Development

Here’s some stuff that’s in progress. These changes will show up first in the development dev branch, which you are welcome to install and test.

If you would like to contribute to AutoSpectral, these are key areas I have identified where it has shortcomings or needs improvement. Suggestions for strategies, or better, code suggestions, would be appreciated.

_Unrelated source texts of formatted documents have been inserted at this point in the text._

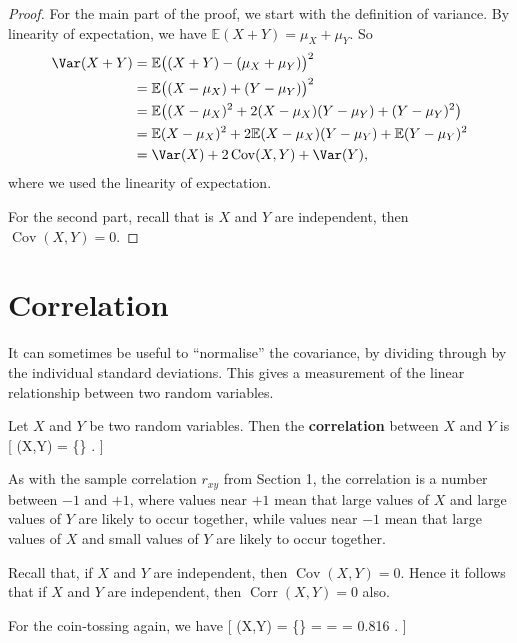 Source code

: \documentclass[
  letterpaper,
  DIV=11,
  numbers=noendperiod]{scrreprt}
\theoremstyle{remark}
\begin{document}
\begin{proof}

For the main part of the proof, we start with the definition of
variance. By linearity of expectation, we have
\(\mathbb E(X + Y) = \mu_X + \mu_Y\). So \begin{align*}
\Var(X + Y) &= \mathbb E\big((X + Y) - (\mu_X + \mu_Y)\big)^2 \\
  &= \mathbb E \big((X - \mu_X) + (Y - \mu_Y) \big)^2 \\
  &= \mathbb E \big( (X - \mu_X)^2 + 2(X - \mu_X)(Y - \mu_Y) + (Y - \mu_Y)^2\big) \\
  &= \mathbb E(X - \mu_X)^2 + 2 \mathbb E(X - \mu_X)(Y - \mu_Y) + \mathbb E (Y - \mu_Y)^2 \\
  &= \Var(X) + 2\operatorname{Cov}(X,Y) + \Var(Y) ,
\end{align*} where we used the linearity of expectation.

For the second part, recall that is \(X\) and \(Y\) are independent,
then \(\operatorname{Cov}(X,Y) = 0\).

\end{proof}

\hypertarget{correlation}{%
\section{Correlation}\label{correlation}}

It can sometimes be useful to ``normalise'' the covariance, by dividing
through by the individual standard deviations. This gives a measurement
of the linear relationship between two random variables.

Let \(X\) and \(Y\) be two random variables. Then the
\textbf{correlation} between \(X\) and \(Y\) is {[}
(X,Y) = 
\{\} . {]}

As with the sample correlation \(r_{xy}\) from Section 1, the
correlation is a number between \(-1\) and \(+1\), where values near
\(+1\) mean that large values of \(X\) and large values of \(Y\) are
likely to occur together, while values near \(-1\) mean that large
values of \(X\) and small values of \(Y\) are likely to occur together.

Recall that, if \(X\) and \(Y\) are independent, then
\(\operatorname{Cov}(X,Y) = 0\). Hence it follows that if \(X\) and
\(Y\) are independent, then \(\operatorname{Corr}(X,Y) = 0\) also.

For the coin-tossing again, we have {[} (X,Y) =
 \{\} =
 =  = 0.816
. {]}
\end{document}
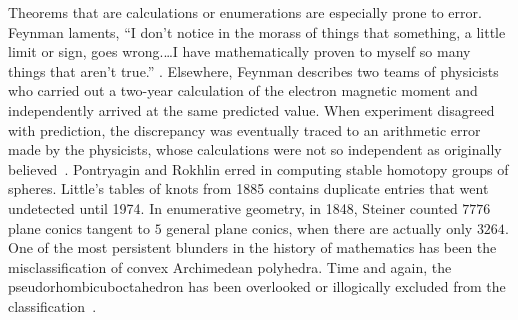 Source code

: \documentclass{llncs}
\begin{document}

Theorems that are calculations or enumerations are especially prone to
error.  Feynman laments, ``I don't notice in the morass of things that something, a
little limit or sign, goes wrong.\dots I have mathematically proven to myself
so many things that aren't true.''
\cite[p.~885]{FeCo}. Elsewhere, Feynman describes two teams of
physicists who carried out a two-year calculation of the electron
magnetic moment and independently arrived at the same predicted value.
When experiment disagreed with prediction, the discrepancy
was eventually traced to an arithmetic error made by the physicists,
whose calculations were not so independent as originally
believed~\cite[p.~117]{FQED}.  Pontryagin and Rokhlin erred in computing stable
homotopy groups of spheres.  Little's tables of knots from 1885
contains duplicate entries that went undetected until 1974.  In
enumerative geometry, in 1848, Steiner counted $7776$ plane conics
tangent to $5$ general plane conics, when there are actually only
$3264$.  One of the most persistent blunders in the history of mathematics
has been the misclassification of convex Archimedean polyhedra.  Time and again,
the pseudorhombicuboctahedron has been overlooked or illogically excluded from
the classification~\cite{Gr11}.








\end{document}
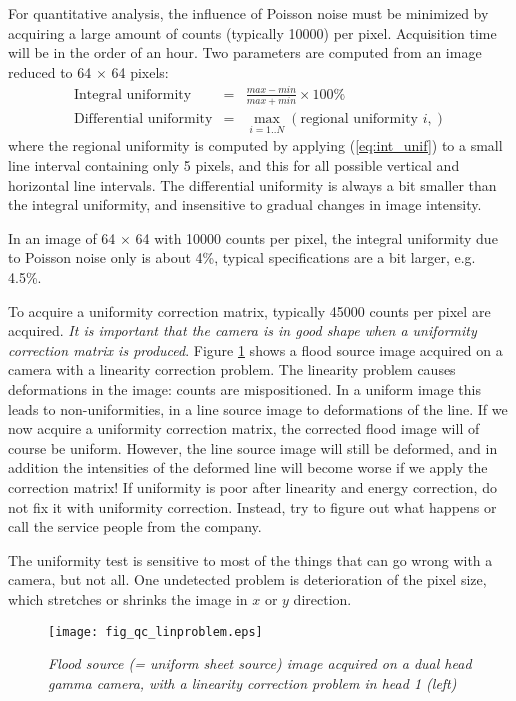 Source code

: For quantitative analysis, the influence of Poisson noise must be minimized by
acquiring a large amount of counts (typically 10000) per pixel. Acquisition
time will be in the order of an hour. Two parameters are computed from an
image reduced to 64 $\times$ 64 pixels:
\begin{eqnarray}
 \mbox{Integral uniformity} & = & \frac{max - min}{max + min} \times 100 \%
      \label{eq:int_unif}\\
 \mbox{Differential uniformity} & = & \max_{i=1..N} \left( \mbox{regional
 uniformity $i$}, \right)
\end{eqnarray}
where the regional uniformity is computed by applying (\ref{eq:int_unif}) to a
small line interval containing only 5 pixels, and this for all possible
vertical and horizontal line intervals. The differential uniformity is always
a bit smaller than the integral uniformity, and insensitive to gradual changes
in image intensity.

In an image of 64 $\times$ 64 with 10000 counts per pixel, the integral
uniformity due to Poisson noise only is about 4\%, typical specifications are
a bit larger, e.g. 4.5\%.

To acquire a uniformity correction matrix, typically 45000 counts per pixel
are acquired. {\em It is important that the camera is in good shape when a
uniformity correction matrix is produced}. Figure \ref{fig:qc_linproblem}
shows a flood source image acquired on a camera with a linearity correction
problem. The linearity problem causes deformations in the image: counts are
mispositioned. In a uniform image this leads to non-uniformities, in a line
source image to deformations of the line. If we now acquire a uniformity
correction matrix, the corrected flood image will of course be uniform.
However, the line source image will still be deformed, and in addition the
intensities of the deformed line will become worse if we apply the correction
matrix! If uniformity is poor after linearity and energy correction, do not
fix it with uniformity correction. Instead, try to figure out what happens or
call the service people from the company.

The uniformity test is sensitive to most of the things that can go wrong with
a camera, but not all. One undetected problem is deterioration of the pixel
size, which stretches or shrinks the image in $x$ or $y$ direction.

\begin{figure}[tb]
\centering
\texttt{[image: fig\_qc\_linproblem.eps]}
\caption{\label{fig:qc_linproblem} \emph{Flood source (= uniform sheet source)
image acquired on a dual head gamma camera, with a linearity correction
problem in head 1 (left)}}
\end{figure}

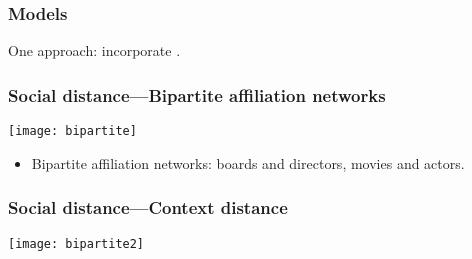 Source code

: \begin{frame}
  \frametitle{Models}

  \begin{block}{}
  One approach: incorporate .

  \bigskip


  \bigskip


  \bigskip

  \end{block}

\end{frame}

\begin{frame}
  \frametitle{Social distance---Bipartite affiliation networks}

  \begin{block}{}
  \centering
  \texttt{[image: bipartite]}
  \begin{itemize}
  \item 
    Bipartite affiliation networks: boards and directors, movies and actors.
  \end{itemize}
  \end{block}


\end{frame}



\begin{frame}
  \frametitle{Social distance---Context distance}

  \begin{block}{}
    \centering
    \texttt{[image: bipartite2]}
  \end{block}

\end{frame}

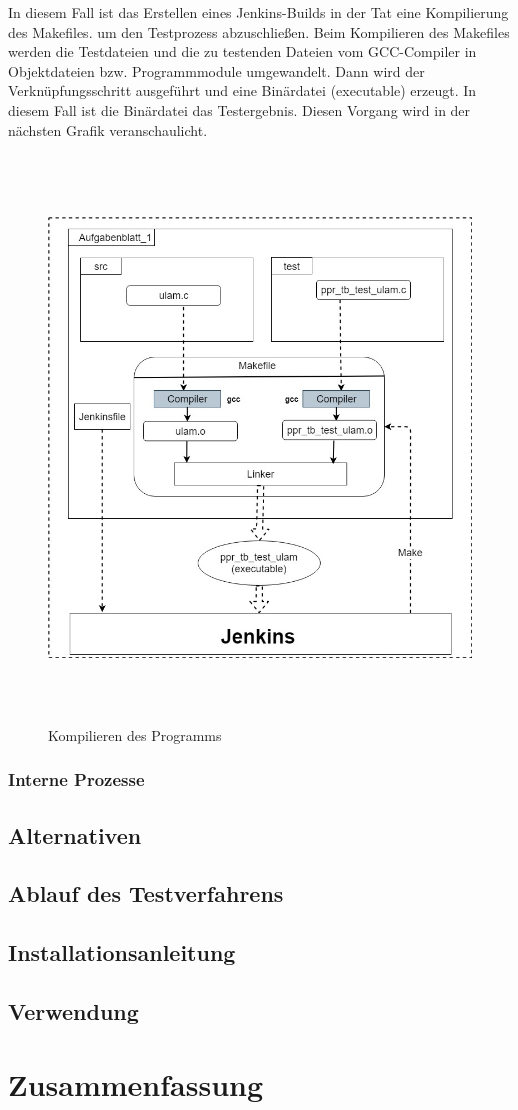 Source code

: \documentclass[a4paper,12pt,oneside]{book}
\begin{document}
\newline
In diesem Fall ist das Erstellen eines Jenkins-Builds in der Tat eine Kompilierung des Makefiles. um den Testprozess abzuschließen.
\newline
Beim Kompilieren des Makefiles werden die Testdateien und die zu testenden Dateien vom GCC-Compiler in Objektdateien bzw. Programmmodule umgewandelt. Dann wird der Verknüpfungsschritt ausgeführt und eine Binärdatei (executable) erzeugt. In diesem Fall ist die Binärdatei das Testergebnis. Diesen Vorgang wird in der nächsten Grafik veranschaulicht.
\begin{figure}[h!]
	\begin{center}
		\includegraphics[width=14cm, height=15cm]{Makefile.jpg}
		\caption{Kompilieren des Programms} 
		\label{Kompilieren des Programms} 
	\end{center}
\end{figure}
\subsection{Interne Prozesse}
\section{Alternativen}
\section{Ablauf des Testverfahrens}
\section{Installationsanleitung}
\section{Verwendung}
\chapter{Zusammenfassung}
\begin{thebibliography}{9}
\end{thebibliography}
\end{document}

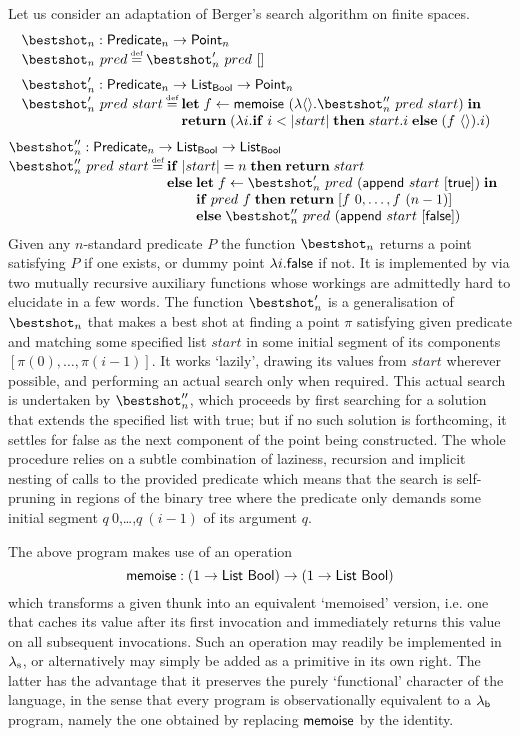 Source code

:\documentclass[12pt,phd,lfcs,twoside,openright,logo,leftchapter,normalheadings]{infthesis}
\theoremstyle{plain}
\theoremstyle{definition}
\begin{document}
Let us consider an adaptation of Berger's search algorithm on finite
spaces.
%
\[
    \bl
    \bestshot_n: \Predicate_n \to \Point_n\\
    \bestshot_n~pred \defas \bestshot'_n~pred~\nil \medskip\\

    \bestshot'_n : \Predicate_n \to \List_\Bool \to \Point_n\\
    \bestshot'_n~pred~start \defas
     \ba[t]{@{}l}
       \Let\; f \revto \dec{memoise}~(\lambda\Unit. \bestshot''_n~pred~start)\; \In\\
       \Return\;(\lambda i. \If\; i < |start| \;\Then\; start.i \;\Else\; (f~\Unit).i)
       \ea
   \el
\]
%
\[
  \bl
    \bestshot''_n : \Predicate_n \to \List_\Bool \to \List_\Bool\\
    \bestshot''_n~pred~start \defas
     \ba[t]{@{}l}
       \If\; |start| = n \;\Then\; \Return\; start\\
       \Else\;
       \ba[t]{@{}l}
         \Let\; f \revto \bestshot'_n~pred~(\dec{append}~start~[\True])\;\In\\
         \If\; pred~f \;\Then\; \Return\; [f~0,\dots,f~(n-1)]\\
         \Else\; \bestshot''_n~pred~(\dec{append}~start~[\False])
       \ea
     \ea
   \el
\]%
%
Given any $n$-standard predicate $P$ the function $\bestshot_n$
returns a point satisfying $P$ if one exists, or dummy point
$\lambda i.\mathsf{false}$ if not. It is implemented by via two mutually
recursive auxiliary functions whose workings are admittedly hard to
elucidate in a few words. The function $\bestshot'_n$ is a
generalisation of $\bestshot_n$ that makes a best shot at finding a
point $\pi$ satisfying given predicate and matching some specified
list $start$ in some initial segment of its components
$[\pi(0),\dots,\pi(i-1)]$. It works `lazily', drawing its values from
$start$ wherever possible, and performing an actual search only when
required. This actual search is undertaken by $\bestshot''_n$, which
proceeds by first searching for a solution that extends the specified
list with true; but if no such solution is forthcoming, it settles for
false as the next component of the point being constructed. The whole
procedure relies on a subtle combination of laziness, recursion and
implicit nesting of calls to the provided predicate which means that
the search is self-pruning in regions of the binary tree where the
predicate only demands some initial segment $q~0$,\dots,$q~(i-1)$ of
its argument $q$.

The above program makes use of an operation
%
\[
    \mathsf{memoise} : (1 \to \mathsf{List}~\mathsf{Bool}) \to (1 \to \mathsf{List}~\mathsf{Bool})
\]%
%
which transforms a given thunk into an equivalent `memoised' version,
i.e. one that caches its value after its first invocation and
immediately returns this value on all subsequent invocations. Such an
operation may readily be implemented in $\lambda_{\textrm{\normalfont s}}$, or alternatively
may simply be added as a primitive in its own right.
The latter has the advantage that it preserves the purely `functional'
character of the language, in the sense that every program is
observationally equivalent to a $\lambda_{\mathsf{b}}$ program, namely the one
obtained by replacing $\mathsf{memoise}$ by the identity.
\end{document}
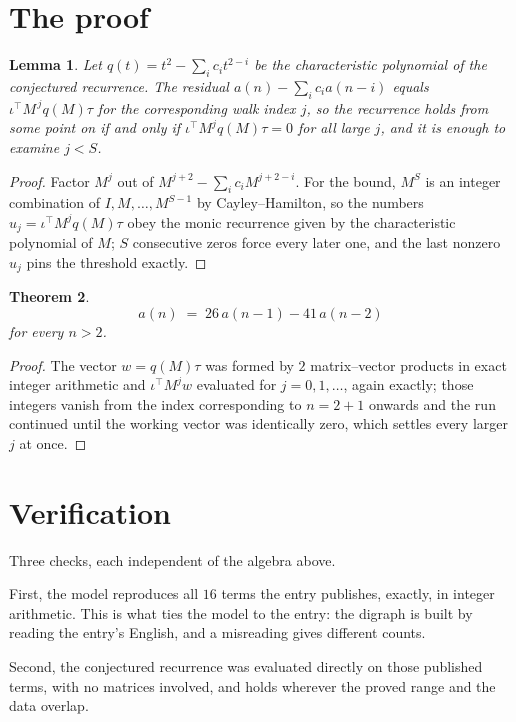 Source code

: \documentclass[11pt,a4paper]{article}
\theoremstyle{plain}
\newtheorem{theorem}{Theorem}
\newtheorem{lemma}[theorem]{Lemma}
\theoremstyle{definition}
\begin{document}
\section{The proof}

\begin{lemma}\label{lem:crit}
Let $q(t)=t^{2}-\sum_i c_it^{2-i}$ be the characteristic polynomial of the
conjectured recurrence. The residual $a(n)-\sum_ic_ia(n-i)$ equals
$\iota^{\!\top}M^{\,j}q(M)\tau$ for the corresponding walk index $j$, so the recurrence
holds from some point on if and only if $\iota^{\!\top}M^{j}q(M)\tau=0$ for all large $j$,
and it is enough to examine $j<S$.
\end{lemma}

\begin{proof}
Factor $M^{j}$ out of $M^{j+2}-\sum_ic_iM^{j+2-i}$. For the bound, $M^{S}$
is an integer combination of $I,M,\dots,M^{S-1}$ by Cayley--Hamilton, so the numbers
$u_j=\iota^{\!\top}M^{j}q(M)\tau$ obey the monic recurrence given by the characteristic
polynomial of $M$; $S$ consecutive zeros force every later one, and the last nonzero $u_j$
pins the threshold exactly.
\end{proof}

\begin{theorem}
\[
a(n)\;=\;26\,a(n-1) - 41\,a(n-2)
\]
for every $n>2$.
\end{theorem}

\begin{proof}
The vector $w=q(M)\tau$ was formed by $2$ matrix--vector products in exact integer
arithmetic and $\iota^{\!\top}M^{j}w$ evaluated for $j=0,1,\dots$, again exactly; those
integers vanish from the index corresponding to $n=2+1$ onwards and the run continued
until the working vector was identically zero, which settles every larger $j$ at once.
\end{proof}

\section{Verification}

Three checks, each independent of the algebra above.

First, the model reproduces all $16$ terms the entry publishes, exactly, in integer
arithmetic. This is what ties the model to the entry: the digraph is built by reading the
entry's English, and a misreading gives different counts.

Second, the conjectured recurrence was evaluated directly on those published terms, with no
matrices involved, and holds wherever the proved range and the data overlap.
\end{document}
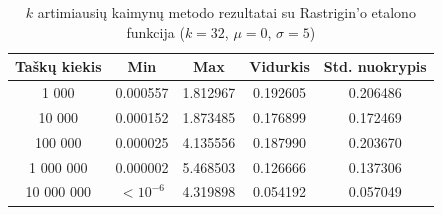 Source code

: \begin{table}[H]
    \centering
    \begin{tabular}{|c|c|c|c|c|}
        \hline
        \textbf{Taškų kiekis} & \textbf{Min} & \textbf{Max} & \textbf{Vidurkis} & \textbf{Std. nuokrypis} \\ \hline
        1 000        & 0.000557 & 1.812967 & 0.192605 & 0.206486 \\ \hline
        10 000       & 0.000152 & 1.873485 & 0.176899 & 0.172469 \\ \hline
        100 000      & 0.000025 & 4.135556 & 0.187990 & 0.203670 \\ \hline
        1 000 000    & 0.000002 & 5.468503 & 0.126666 & 0.137306 \\ \hline
        10 000 000   & $<10^{-6}$ & 4.319898 & 0.054192 & 0.057049 \\ \hline
    \end{tabular}
    \caption{$k$ artimiausių kaimynų metodo rezultatai su Rastrigin'o etalono funkcija ($k = 32$, $\mu = 0$, $\sigma = 5$)}
\end{table}
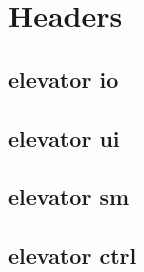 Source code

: \documentclass[a4paper]{article}
\begin{document}
\section{Headers}
\subsection{elevator io}

\subsection{elevator ui}

\subsection{elevator sm}

\subsection{elevator ctrl}
 
\end{document}
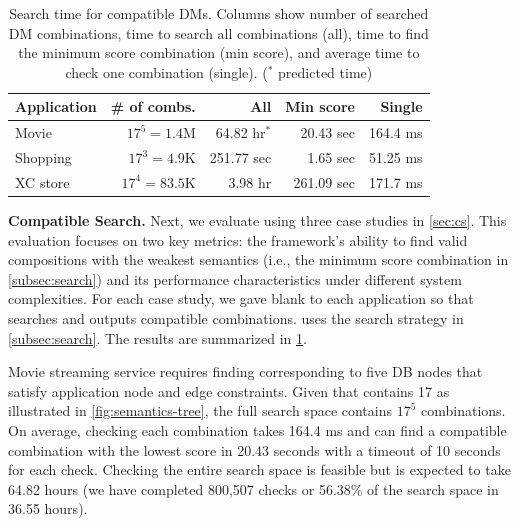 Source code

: \begin{table}
	\center
	\small
	\caption{Search time for compatible DMs. Columns show number of searched DM combinations, time to search all combinations (all), time to find the minimum score combination (min score), and average time to check one combination (single).  ($^*$ predicted time)}
	\label{tbl:searchtime}
	\begin{tabular}{ |l|r|r|r|r| }
		\hline
		Application & \# of combs. & All & Min score & Single \\
		\hline
		Movie    & $17^5=1.4\textrm{M}$ & 64.82 hr$^*$ & 20.43 sec  & 164.4 ms\\
		Shopping & $17^3=4.9\textrm{K}$ &251.77 sec   & 1.65 sec   & 51.25 ms \\
		XC store & $17^4=83.5\textrm{K}$ &3.98 hr      & 261.09 sec & 171.7 ms\\
		\hline
	\end{tabular}
\end{table}
\textbf{Compatible \sysmod{} Search.} Next, we evaluate \sysname{} using
three case studies in \cref{sec:cs}.
This evaluation focuses on two key metrics: the framework's ability to
find valid compositions with the weakest semantics (i.e., the minimum score combination in \cref{subsec:search}) and its
performance characteristics under different system complexities.
%
For each case study, we gave blank \sysmods{} to each application
so that \sysname{} searches and outputs compatible \sysmod{} combinations.
\sysname{} uses the search strategy in \cref{subsec:search}. The results are summarized in \cref{tbl:searchtime}.

Movie streaming service requires finding \sysmods{} corresponding to
five DB nodes that satisfy application node and edge constraints.
Given that \sysname{} contains 17 \sysmods{} as illustrated in
\cref{fig:semantics-tree}, the full search space contains
$17^5$ combinations. On average, checking each combination
takes 164.4 ms and can find a compatible combination with the lowest
score in 20.43 seconds with a timeout of 10 seconds for each check.
Checking the entire search space is feasible but is expected to take
64.82 hours (we have completed 800,507 checks or 56.38\% of the search space
in 36.55 hours).

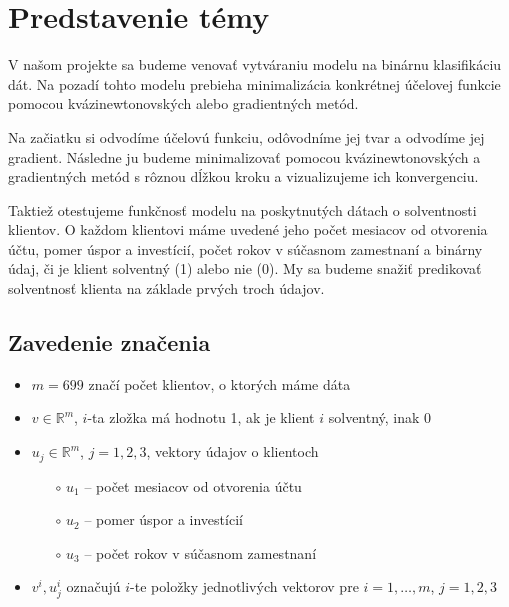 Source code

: \documentclass[report.tex]{subfiles}
\begin{document}
	
\section{Predstavenie témy}	

V našom projekte sa budeme venovať vytváraniu modelu na binárnu klasifikáciu dát. Na pozadí tohto modelu prebieha minimalizácia konkrétnej účelovej funkcie pomocou kvázinewtonovských alebo gradientných metód. 

Na začiatku si odvodíme účelovú funkciu, odôvodníme jej tvar a odvodíme jej gradient. Následne ju budeme minimalizovať pomocou kvázinewtonovských a gradientných metód s rôznou dĺžkou kroku a vizualizujeme ich konvergenciu. 

Taktiež otestujeme funkčnosť modelu na poskytnutých dátach o solventnosti klientov. O každom klientovi máme uvedené jeho počet mesiacov od otvorenia účtu, pomer úspor a investícií, počet rokov v súčasnom zamestnaní a binárny údaj, či je klient solventný (1) alebo nie (0). My sa budeme snažiť predikovať solventnosť klienta na základe prvých troch údajov. 

\subsection{Zavedenie značenia}

\begin{itemize}
	\item $m = 699$ značí počet klientov, o ktorých máme dáta
	\item $v \in \mathbb{R}^m$, $i$-ta zložka má hodnotu 1, ak je klient $i$ solventný, inak 0
	\item $u_j \in \mathbb{R}^m$, $j=1,2,3$, vektory údajov o klientoch
	\begin{itemize}
		\item[$\circ$] $u_1$ -- počet mesiacov od otvorenia účtu
		\item[$\circ$] $u_2$ -- pomer úspor a investícií
		\item[$\circ$] $u_3$ -- počet rokov v súčasnom zamestnaní
	\end{itemize}
	\item $v^i,u_j^i$ označujú $i$-te položky jednotlivých vektorov pre $i=1,\dots,m$, $j=1,2,3$
\end{itemize}
	
\end{document}
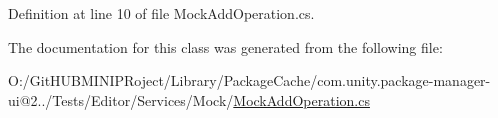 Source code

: Definition at line 10 of file Mock\+Add\+Operation.\+cs.



The documentation for this class was generated from the following file\+:\begin{DoxyCompactItemize}
\item 
O\+:/\+Git\+H\+U\+B\+M\+I\+N\+I\+P\+Roject/\+Library/\+Package\+Cache/com.\+unity.\+package-\/manager-\/ui@2../\+Tests/\+Editor/\+Services/\+Mock/\mbox{\hyperlink{_mock_add_operation_8cs}{Mock\+Add\+Operation.\+cs}}\end{DoxyCompactItemize}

Parallelization improvements.
- The parallelization of functions like define.flow.control was problematic on Windows due to memory usage with futures and the tendency of Windows to usurp threads that R was using.
- A new parallel backend using parLapply on Windows or mclapply on Mac/Linux is being implemented in dev branch. This should gracefully fall back to sequential lapply processing if it runs into any problems when being set-up.
- There is currently a problem with the new backend in get.spectral.variants where in some cases it does not assess all fluorophores. Presumably there are some items missing from the exports to the clusters, but I don’t know.
Code clean-up for define.flow.control.
- This was the first part of the code I wrote, since it is required for everything downstream. It is, consequently, probably the worst.
- I’ve made a little progress on this, but any changes here have ramifications throughout, so it is slow going.
- Currently, we read in all of the FCS data into active memory in R, gating as we go to reduce data size. It might be better to restructure this to simply generate gates and retain indices of gated events in each file. FCS files would need to be read in on the fly for clean.controls and get.fluorophore.spectra. This would require a faster FCS reader, such as the data.table-based approach in Nathan Laniewski’s flowState.
More flexibility in negative/unstained samples.
Allow multiple controls per fluorophore.
An alternative to the automated gating.
- This is now in progress.
- This will be based on the “Cellular Landmarks” approach from Nathan Laniewski’s flowState
- Initial definition of the gate will be based on the location of the brightest positive events in controls where the marker corresponds to known lymphocyte or monocyte populations. The code should fall back to the current gating approach when no known markers are provided.
Cell-specific weighting for per-cell unmixing.
- This is problematic for the ID7000, probably due to the PMT noise.
- Benefits on other systems are surprisingly minimal, so this may not be implemented.
Speed up per-cell AF extraction
- This currently operates via a for loop, unmixing each AF signature sequentially. This is the best I have found. It is okay with fast BLAS.
- Parallelization of this using future was not faster and fails with large data sets due to memory overrun.
- I think it is unlikely that parallelization of this will help since computation of the unmixing will be faster than communication of the large expression matrix to different cores.
- Approaches using lapply and vapply were slower and required more memory.
Speed up per-cell fluorophore optimization.
- Some progress on this has been implemented in dev branch. Should be ~4x faster now.
- The primary improvement comes from generating fewer spectral variants to search through. My testing shows that a lower number is, if anything, better, presumably due to slightly higher quality of the spectra being generated while still covering the range of variation. This will help in R as well as Rcpp.
- Secondary improvement comes from changing the solving strategy in C++ so that we aren’t recalculating the unmixing matrix (righthand solve) every time.
- Tertiary improvment from changing the C++ compiler flags.
- The pure R version will now benefit from parallelization, particularly on Mac/Linux.
- A lot more work is needed on this. I need a smarter strategy.
Fix the issue causing discontinuities.
- Some progress on this in dev branch.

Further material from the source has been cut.